Work to complete
On how many lines of the data below does the word "personales" appear? Reply with the number only.
(Material provided)
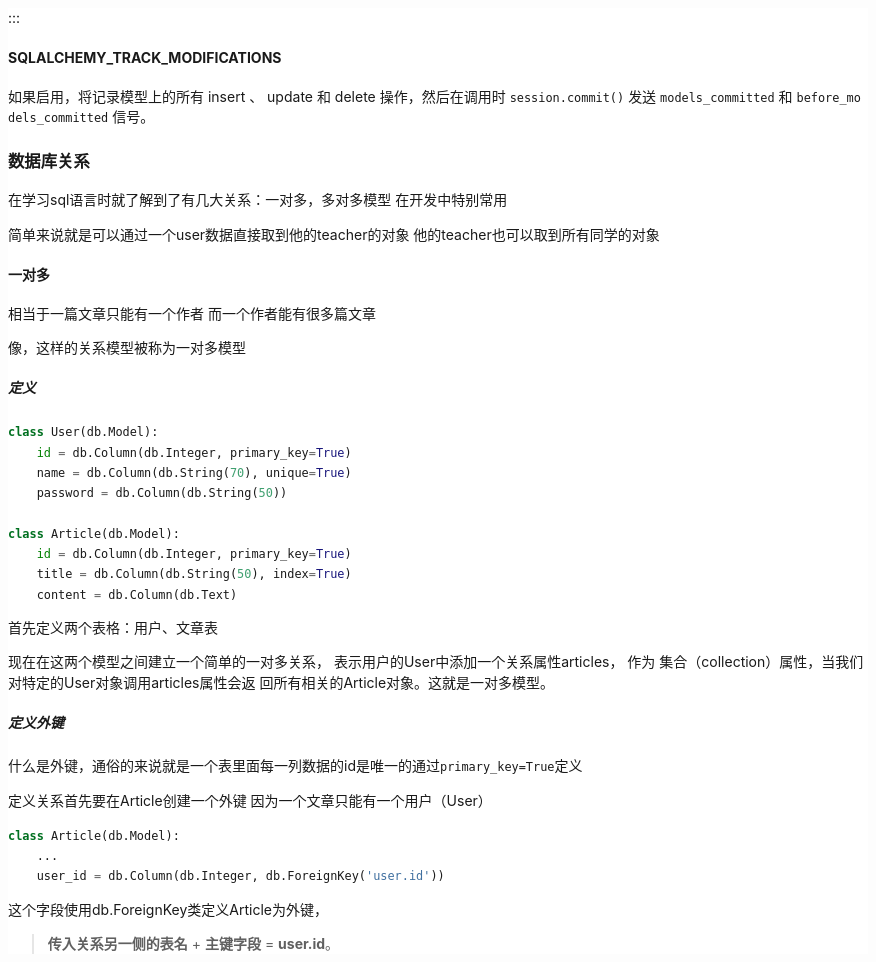 :::

#### SQLALCHEMY_TRACK_MODIFICATIONS

如果启用，将记录模型上的所有 insert 、 update 和 delete 操作，然后在调用时 `session.commit()` 发送 `models_committed` 和
`before_models_committed` 信号。

### 数据库关系

在学习sql语言时就了解到了有几大关系：一对多，多对多模型
在开发中特别常用

简单来说就是可以通过一个user数据直接取到他的teacher的对象
他的teacher也可以取到所有同学的对象

#### 一对多

相当于一篇文章只能有一个作者
而一个作者能有很多篇文章

像，这样的关系模型被称为一对多模型

##### 定义

```python
class User(db.Model): 
    id = db.Column(db.Integer, primary_key=True) 
    name = db.Column(db.String(70), unique=True) 
    password = db.Column(db.String(50)) 
    
class Article(db.Model): 
    id = db.Column(db.Integer, primary_key=True)
    title = db.Column(db.String(50), index=True)
    content = db.Column(db.Text)
```

首先定义两个表格：用户、文章表

现在在这两个模型之间建立一个简单的一对多关系，
表示用户的User中添加一个关系属性articles，
作为 集合（collection）属性，当我们对特定的User对象调用articles属性会返
回所有相关的Article对象。这就是一对多模型。

##### 定义外键

什么是外键，通俗的来说就是一个表里面每一列数据的id是唯一的通过`primary_key=True`定义

定义关系首先要在Article创建一个外键
因为一个文章只能有一个用户（User）

```python
class Article(db.Model): 
    ... 
    user_id = db.Column(db.Integer, db.ForeignKey('user.id'))
```

这个字段使用db.ForeignKey类定义Article为外键，
> **传入关系另一侧的表名** + **主键字段** = **user.id**。
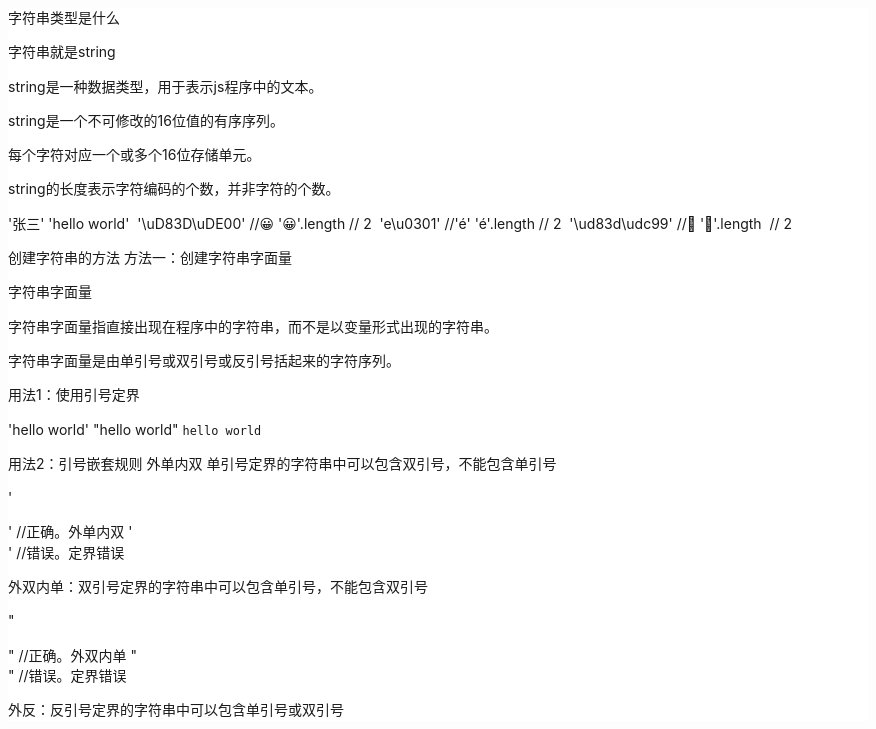 字符串类型是什么





字符串就是string



string是一种数据类型，用于表示js程序中的文本。



string是一个不可修改的16位值的有序序列。



每个字符对应一个或多个16位存储单元。



string的长度表示字符编码的个数，并非字符的个数。

'张三'
'hello world'
​
'\uD83D\uDE00' //😀
'😀'.length // 2
​
'e\u0301' //'é'
'é'.length // 2
​
'\ud83d\udc99' //💙
'💙'.length  //  2

创建字符串的方法 方法一：创建字符串字面量

字符串字面量





字符串字面量指直接出现在程序中的字符串，而不是以变量形式出现的字符串。



字符串字面量是由单引号或双引号或反引号括起来的字符序列。

用法1：使用引号定界

'hello world'
"hello world"
`hello world`

用法2：引号嵌套规则 外单内双 单引号定界的字符串中可以包含双引号，不能包含单引号

'<div class="box"></div>' //正确。外单内双
'<div class='box'></div>' //错误。定界错误

外双内单：双引号定界的字符串中可以包含单引号，不能包含双引号

"<div class='box'></div>" //正确。外双内单
"<div class="box"></div>" //错误。定界错误

外反：反引号定界的字符串中可以包含单引号或双引号
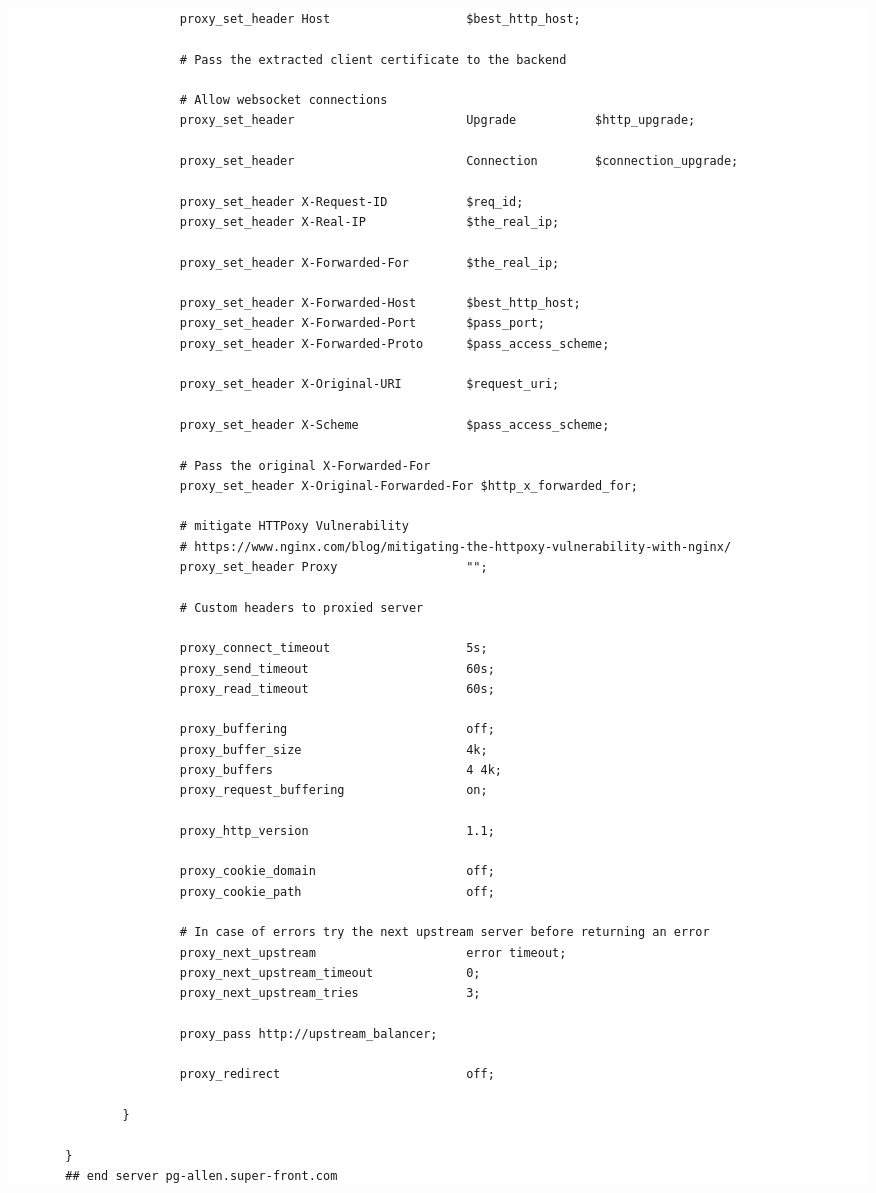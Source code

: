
```
                        proxy_set_header Host                   $best_http_host;

                        # Pass the extracted client certificate to the backend

                        # Allow websocket connections
                        proxy_set_header                        Upgrade           $http_upgrade;

                        proxy_set_header                        Connection        $connection_upgrade;

                        proxy_set_header X-Request-ID           $req_id;
                        proxy_set_header X-Real-IP              $the_real_ip;

                        proxy_set_header X-Forwarded-For        $the_real_ip;

                        proxy_set_header X-Forwarded-Host       $best_http_host;
                        proxy_set_header X-Forwarded-Port       $pass_port;
                        proxy_set_header X-Forwarded-Proto      $pass_access_scheme;

                        proxy_set_header X-Original-URI         $request_uri;

                        proxy_set_header X-Scheme               $pass_access_scheme;

                        # Pass the original X-Forwarded-For
                        proxy_set_header X-Original-Forwarded-For $http_x_forwarded_for;

                        # mitigate HTTPoxy Vulnerability
                        # https://www.nginx.com/blog/mitigating-the-httpoxy-vulnerability-with-nginx/
                        proxy_set_header Proxy                  "";

                        # Custom headers to proxied server

                        proxy_connect_timeout                   5s;
                        proxy_send_timeout                      60s;
                        proxy_read_timeout                      60s;

                        proxy_buffering                         off;
                        proxy_buffer_size                       4k;
                        proxy_buffers                           4 4k;
                        proxy_request_buffering                 on;

                        proxy_http_version                      1.1;

                        proxy_cookie_domain                     off;
                        proxy_cookie_path                       off;

                        # In case of errors try the next upstream server before returning an error
                        proxy_next_upstream                     error timeout;
                        proxy_next_upstream_timeout             0;
                        proxy_next_upstream_tries               3;

                        proxy_pass http://upstream_balancer;

                        proxy_redirect                          off;

                }

        }
        ## end server pg-allen.super-front.com

```
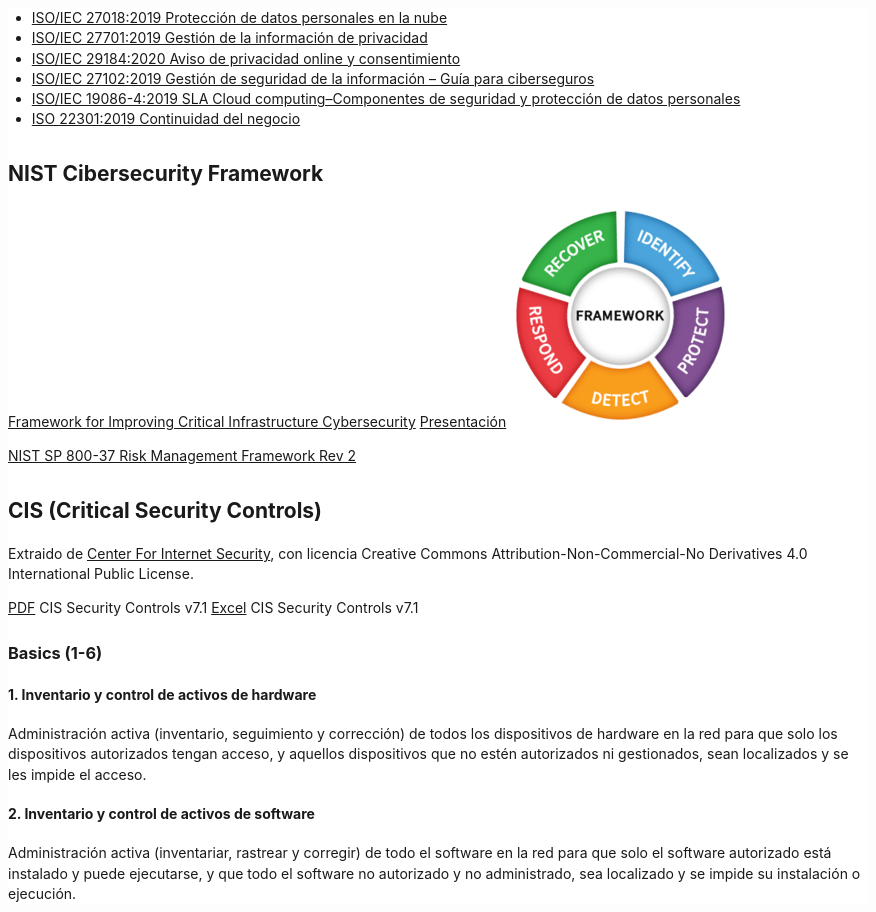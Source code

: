 
- [ISO/IEC 27018:2019 Protección de datos personales en la nube](https://www.iso.org/standard/76559.html)
- [ISO/IEC 27701:2019 Gestión de la información de privacidad](https://www.iso.org/standard/71670.html)
- [ISO/IEC 29184:2020 Aviso de privacidad online y consentimiento](https://www.iso.org/standard/70331.html)
- [ISO/IEC 27102:2019 Gestión de seguridad de la información – Guía para ciberseguros](https://www.iso.org/standard/72436.html)
- [ISO/IEC 19086-4:2019 SLA Cloud computing–Componentes de seguridad y protección de datos personales](https://www.iso.org/standard/68242.html)
- [ISO 22301:2019 Continuidad del negocio](https://www.iso.org/standard/75106.html)


## NIST Cibersecurity Framework
[Framework for Improving Critical Infrastructure Cybersecurity](https://nvlpubs.nist.gov/nistpubs/CSWP/NIST.CSWP.04162018.pdf)
[Presentación](https://www.nist.gov/document/cybersecurityframeworkv1-1presentationpptx)
![NIST CSF](./img/nist01.png)

[NIST SP 800-37 Risk Management Framework Rev 2](https://nvlpubs.nist.gov/nistpubs/SpecialPublications/NIST.SP.800-37r2.pdf)

## CIS (Critical Security Controls)
Extraido de [Center For Internet Security](http://www.cisecurity.org/controls/), con licencia Creative Commons Attribution-Non-Commercial-No Derivatives 4.0 International Public License.

[PDF](/docs/cis-controls-v71.pdf) CIS Security Controls v7.1
[Excel](/docs/cis-controls-v71.xlsx) CIS Security Controls v7.1

### Basics (1-6)
#### 1. Inventario y control de activos de hardware
Administración activa (inventario, seguimiento y corrección) de todos los dispositivos de hardware en la red para que solo los dispositivos autorizados tengan acceso, y aquellos dispositivos que no estén autorizados ni gestionados, sean localizados y se les impide el acceso.

#### 2. Inventario y control de activos de software
Administración activa (inventariar, rastrear y corregir) de todo el software en la red para que solo el software autorizado está instalado y puede ejecutarse, y que todo el software no autorizado y no administrado, sea localizado y se impide su instalación o ejecución.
(End Material provided)
Exercise answer
2